## Exercise requirements:
When you give the entries again, keep every word as it stands and drop the pictures.

________________________

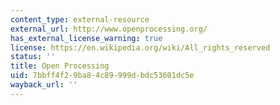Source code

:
 ```yaml
---
content_type: external-resource
external_url: http://www.openprocessing.org/
has_external_license_warning: true
license: https://en.wikipedia.org/wiki/All_rights_reserved
status: ''
title: Open Processing
uid: 7bbff4f2-9ba8-4c89-999d-bdc53601dc5e
wayback_url: ''
---
```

________________________

## Response to the task:
Source code

:
 ```yaml
---
content_type: external-resource
external_url: http://www.openprocessing.org/
has_external_license_warning: true
license: https://en.wikipedia.org/wiki/All_rights_reserved
status: ''
title: Open Processing
uid: 7bbff4f2-9ba8-4c89-999d-bdc53601dc5e
wayback_url: ''
---
```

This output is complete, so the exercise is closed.